**ABOUT THIS EXERCISE**
Restate the listing in full, keeping every word as it is.

**RECORDS TO PROCESS**
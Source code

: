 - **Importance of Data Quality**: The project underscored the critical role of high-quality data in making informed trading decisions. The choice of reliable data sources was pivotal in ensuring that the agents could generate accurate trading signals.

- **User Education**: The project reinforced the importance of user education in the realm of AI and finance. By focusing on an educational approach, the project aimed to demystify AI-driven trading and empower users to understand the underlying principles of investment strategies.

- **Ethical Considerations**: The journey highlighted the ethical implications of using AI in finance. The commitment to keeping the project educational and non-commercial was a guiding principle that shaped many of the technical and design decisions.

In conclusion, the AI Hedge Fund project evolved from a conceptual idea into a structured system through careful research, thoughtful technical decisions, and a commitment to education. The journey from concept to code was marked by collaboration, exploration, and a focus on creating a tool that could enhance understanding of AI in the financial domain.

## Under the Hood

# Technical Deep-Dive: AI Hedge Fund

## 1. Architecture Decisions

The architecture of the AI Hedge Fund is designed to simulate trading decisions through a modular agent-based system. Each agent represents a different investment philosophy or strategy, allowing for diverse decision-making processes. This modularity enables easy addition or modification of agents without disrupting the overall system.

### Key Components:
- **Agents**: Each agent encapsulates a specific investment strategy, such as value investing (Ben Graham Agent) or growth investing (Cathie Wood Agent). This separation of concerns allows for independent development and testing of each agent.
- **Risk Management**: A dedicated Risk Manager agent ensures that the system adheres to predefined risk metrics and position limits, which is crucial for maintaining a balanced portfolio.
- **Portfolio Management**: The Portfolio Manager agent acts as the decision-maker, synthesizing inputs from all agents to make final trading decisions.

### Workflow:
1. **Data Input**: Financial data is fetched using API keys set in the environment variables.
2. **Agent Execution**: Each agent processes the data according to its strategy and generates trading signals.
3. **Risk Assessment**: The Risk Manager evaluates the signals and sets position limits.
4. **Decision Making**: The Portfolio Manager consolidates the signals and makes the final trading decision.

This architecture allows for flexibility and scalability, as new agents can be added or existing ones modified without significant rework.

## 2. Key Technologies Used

**ANSWER BELOW**
Source code

: - **Importance of Data Quality**: The project underscored the critical role of high-quality data in making informed trading decisions. The choice of reliable data sources was pivotal in ensuring that the agents could generate accurate trading signals.

- **User Education**: The project reinforced the importance of user education in the realm of AI and finance. By focusing on an educational approach, the project aimed to demystify AI-driven trading and empower users to understand the underlying principles of investment strategies.

- **Ethical Considerations**: The journey highlighted the ethical implications of using AI in finance. The commitment to keeping the project educational and non-commercial was a guiding principle that shaped many of the technical and design decisions.

In conclusion, the AI Hedge Fund project evolved from a conceptual idea into a structured system through careful research, thoughtful technical decisions, and a commitment to education. The journey from concept to code was marked by collaboration, exploration, and a focus on creating a tool that could enhance understanding of AI in the financial domain.

## Under the Hood

# Technical Deep-Dive: AI Hedge Fund

## 1. Architecture Decisions

The architecture of the AI Hedge Fund is designed to simulate trading decisions through a modular agent-based system. Each agent represents a different investment philosophy or strategy, allowing for diverse decision-making processes. This modularity enables easy addition or modification of agents without disrupting the overall system.

### Key Components:
- **Agents**: Each agent encapsulates a specific investment strategy, such as value investing (Ben Graham Agent) or growth investing (Cathie Wood Agent). This separation of concerns allows for independent development and testing of each agent.
- **Risk Management**: A dedicated Risk Manager agent ensures that the system adheres to predefined risk metrics and position limits, which is crucial for maintaining a balanced portfolio.
- **Portfolio Management**: The Portfolio Manager agent acts as the decision-maker, synthesizing inputs from all agents to make final trading decisions.

### Workflow:
1. **Data Input**: Financial data is fetched using API keys set in the environment variables.
2. **Agent Execution**: Each agent processes the data according to its strategy and generates trading signals.
3. **Risk Assessment**: The Risk Manager evaluates the signals and sets position limits.
4. **Decision Making**: The Portfolio Manager consolidates the signals and makes the final trading decision.

This architecture allows for flexibility and scalability, as new agents can be added or existing ones modified without significant rework.

## 2. Key Technologies Used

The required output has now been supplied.